## WHAT IS EXPECTED
Scan the entries below and give the number of lines containing "winning", with no accompanying words.

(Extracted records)
··········
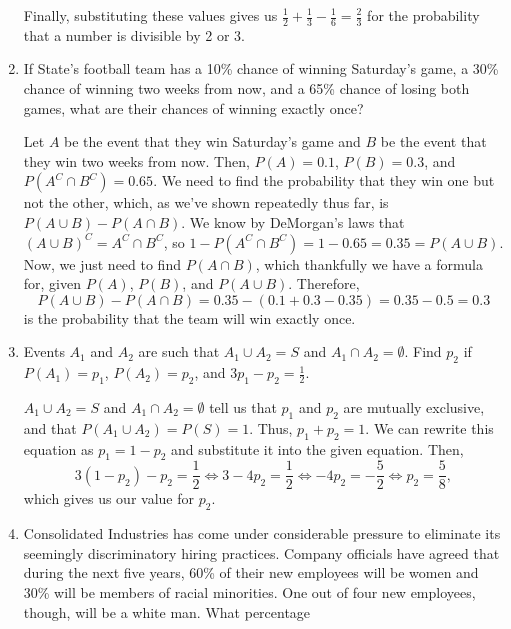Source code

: \documentclass{article}
\begin{document}
\begin{enumerate}
\begin{solution}
        Finally, substituting these values gives us \(
            \frac{1}{2} + \frac{1}{3} - \frac{1}{6} = \frac{2}{3}
        \) for the probability that a number is divisible by 2 or 3. 
    \end{solution}
    \item If State's football team has a 10\% chance of winning Saturday's game, a 30\% chance of winning two weeks from now, and a 65\% chance of losing both games, what
    are their chances of winning exactly once?\begin{solution}
        Let \(A\) be the event that they win Saturday's game and \(B\) be the event that they win two weeks from now. Then, \(P(A) = 0.1\), \(P(B) = 0.3\), and \(P(A^C\cap{}B^C) = 0.65\).
        We need to find the probability that they win one but not the other, which, as we've shown repeatedly thus far, is \(P(A\cup{}B) - P(A\cap{}B)\). We know by DeMorgan's laws that 
        \({(A\cup{}B)}^C = A^C\cap{}B^C\), so \(1-P(A^C\cap{}B^C) = 1-0.65 = 0.35 = P(A\cup{}B)\). Now, we just need to find \(P(A\cap{}B)\), which thankfully we have a formula for, given 
        \(P(A)\), \(P(B)\), and \(P(A\cup{}B)\). Therefore,\[
            P(A\cup{}B) - P(A\cap{}B) = 0.35 - (0.1 + 0.3 - 0.35) = 0.35 - 0.5 = 0.3 
        \] is the probability that the team will win exactly once. 
    \end{solution}
    \item Events \(A_1\) and \(A_2\) are such that \(A_1 \cup{} A_2 = S\) and \(A_1 \cap A_2 = \emptyset\). Find \(p_2\) if \(P(A_1) = p_1\), \(P(A_2) = p_2\), and
    \(3p_1 - p_2 = \frac{1}{2}\).\begin{solution}
        \(A_1 \cup{} A_2 = S\) and \(A_1 \cap A_2 = \emptyset\) tell us that \(p_1\) and \(p_2\) are mutually exclusive, and that \(P(A_1\cup{}A_2) = P(S) = 1\). Thus, \(p_1 + p_2 = 1\). 
        We can rewrite this equation as \(p_1 = 1 - p_2\) and substitute it into the given equation. Then,\[
            3(1-p_2) - p_2 = \frac{1}{2} \Longleftrightarrow
            3 - 4p_2 = \frac{1}{2} \Longleftrightarrow
            -4p_2 = -\frac{5}{2} \Longleftrightarrow
            p_2 = \frac{5}{8},
        \] which gives us our value for \(p_2\). 
    \end{solution}
    \item Consolidated Industries has come under considerable pressure to eliminate its seemingly discriminatory hiring practices. Company officials have agreed that during
    the next five years, 60\% of their new employees will be women and 30\% will be members of racial minorities. One out of four new employees, though, will be a white man. What percentage

\end{enumerate}
\end{document}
··········
## EXERCISE ANSWER
2